Episodes of Sun
Today's paper predicts 'episodes of sun,'" Jerry announces with a chuckle.
"Hedging their bets," Helen says.
The newspaper's Accu-Weather diagram shows a smiley face peeking out from behind a storm cloud. The newspaper is almost always wrong, and is thus beloved by its dwindling number of subscribers.
Jerry glances from the Metro page to the clear sky outside his breakfast room window. Rosy light creeps across the table. He pours his wife more coffee. Helen prefers getting the headlines from her laptop.
Jerry says, "Can we talk?"
She slides her reading glasses down to the end of her long nose. She says, "According to the American Association of Realtors, the housing market isn't coming back anytime soon."
Jerry pushes the sugar bowl towards her. He says, "I want to talk about the holidays."

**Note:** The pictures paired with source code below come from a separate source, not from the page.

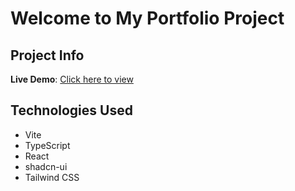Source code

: # Welcome to My Portfolio Project

## Project Info

**Live Demo**: [Click here to view](https://lovable.dev/projects/e246a12e-107f-4f68-bfb2-bf9931056731)

## Technologies Used

- Vite
- TypeScript
- React
- shadcn-ui
- Tailwind CSS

Jerry hangs their Christmas lights, interior and exterior. Jerry's art form is Christmas lights. Helen's is table settings—elaborate, ornate table settings that always include two people who never show up: Jerry's son, Jerry Jr., and Helen's daughter, Tracy.
"I want to use my grandmother's crystal this year," Jerry says.
They have never used Jerry's grandmother's crystal. Boxed up in the basement, each piece wrapped in old newspaper. As a small child, Jerry sensed there was something very special about these glasses, because they couldn't go in the dishwasher. After the holiday meal, Gran delicately handwashed each one and held it up for inspection—to the light from the kitchen window. Late afternoon rays refracted web-like across her face, creating a luminescent equivalent to the veil she wore at grandfather's funeral.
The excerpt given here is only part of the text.